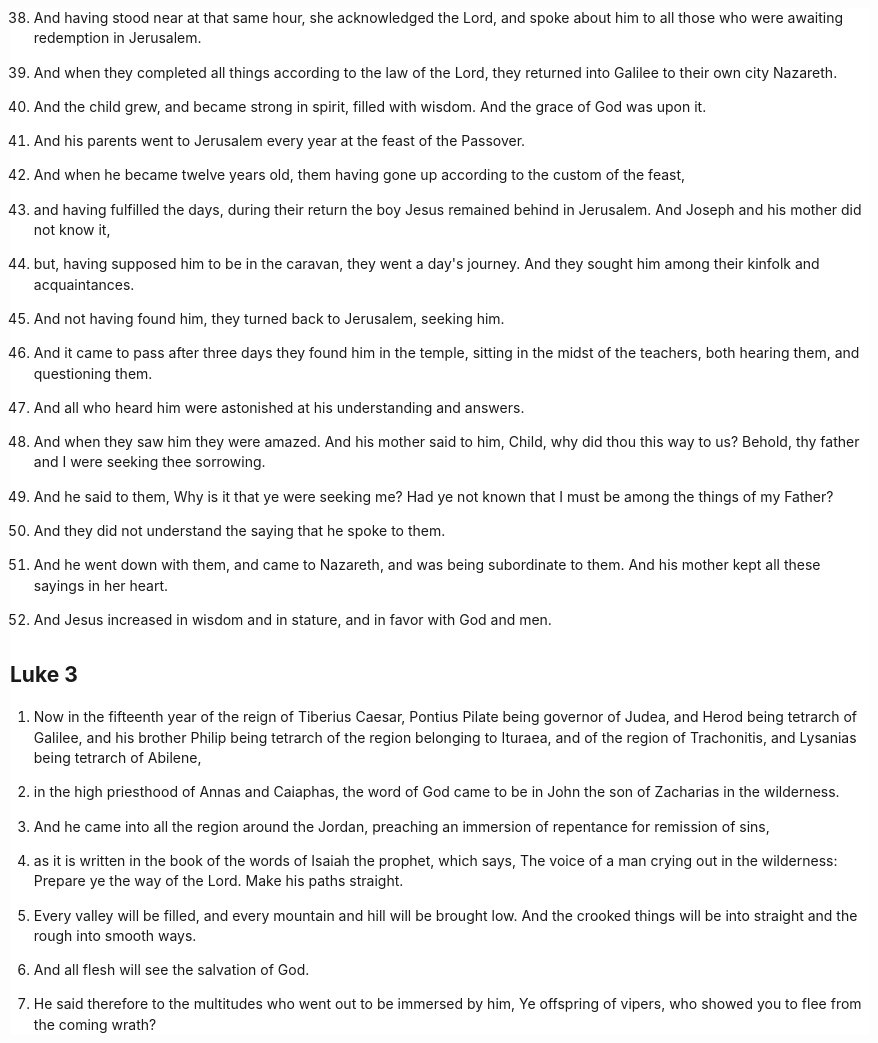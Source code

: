 38. And having stood near at that same hour, she acknowledged the Lord, and spoke about him to all those who were awaiting redemption in Jerusalem.

39. And when they completed all things according to the law of the Lord, they returned into Galilee to their own city Nazareth.

40. And the child grew, and became strong in spirit, filled with wisdom. And the grace of God was upon it.

41. And his parents went to Jerusalem every year at the feast of the Passover.

42. And when he became twelve years old, them having gone up according to the custom of the feast,

43. and having fulfilled the days, during their return the boy Jesus remained behind in Jerusalem. And Joseph and his mother did not know it,

44. but, having supposed him to be in the caravan, they went a day's journey. And they sought him among their kinfolk and acquaintances.

45. And not having found him, they turned back to Jerusalem, seeking him.

46. And it came to pass after three days they found him in the temple, sitting in the midst of the teachers, both hearing them, and questioning them.

47. And all who heard him were astonished at his understanding and answers.

48. And when they saw him they were amazed. And his mother said to him, Child, why did thou this way to us? Behold, thy father and I were seeking thee sorrowing.

49. And he said to them, Why is it that ye were seeking me? Had ye not known that I must be among the things of my Father?

50. And they did not understand the saying that he spoke to them.

51. And he went down with them, and came to Nazareth, and was being subordinate to them. And his mother kept all these sayings in her heart.

52. And Jesus increased in wisdom and in stature, and in favor with God and men.

## Luke 3

1. Now in the fifteenth year of the reign of Tiberius Caesar, Pontius Pilate being governor of Judea, and Herod being tetrarch of Galilee, and his brother Philip being tetrarch of the region belonging to Ituraea, and of the region of Trachonitis, and Lysanias being tetrarch of Abilene,

2. in the high priesthood of Annas and Caiaphas, the word of God came to be in John the son of Zacharias in the wilderness.

3. And he came into all the region around the Jordan, preaching an immersion of repentance for remission of sins,

4. as it is written in the book of the words of Isaiah the prophet, which says, The voice of a man crying out in the wilderness: Prepare ye the way of the Lord. Make his paths straight.

5. Every valley will be filled, and every mountain and hill will be brought low. And the crooked things will be into straight and the rough into smooth ways.

6. And all flesh will see the salvation of God.

7. He said therefore to the multitudes who went out to be immersed by him, Ye offspring of vipers, who showed you to flee from the coming wrath?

Description of the task » If a line in the entries above has the word "Lord", copy it.

Result of this exercise »
: 38. And having stood near at that same hour, she acknowledged the Lord, and spoke about him to all those who were awaiting redemption in Jerusalem.
39. And when they completed all things according to the law of the Lord, they returned into Galilee to their own city Nazareth.
4. as it is written in the book of the words of Isaiah the prophet, which says, The voice of a man crying out in the wilderness: Prepare ye the way of the Lord. Make his paths straight.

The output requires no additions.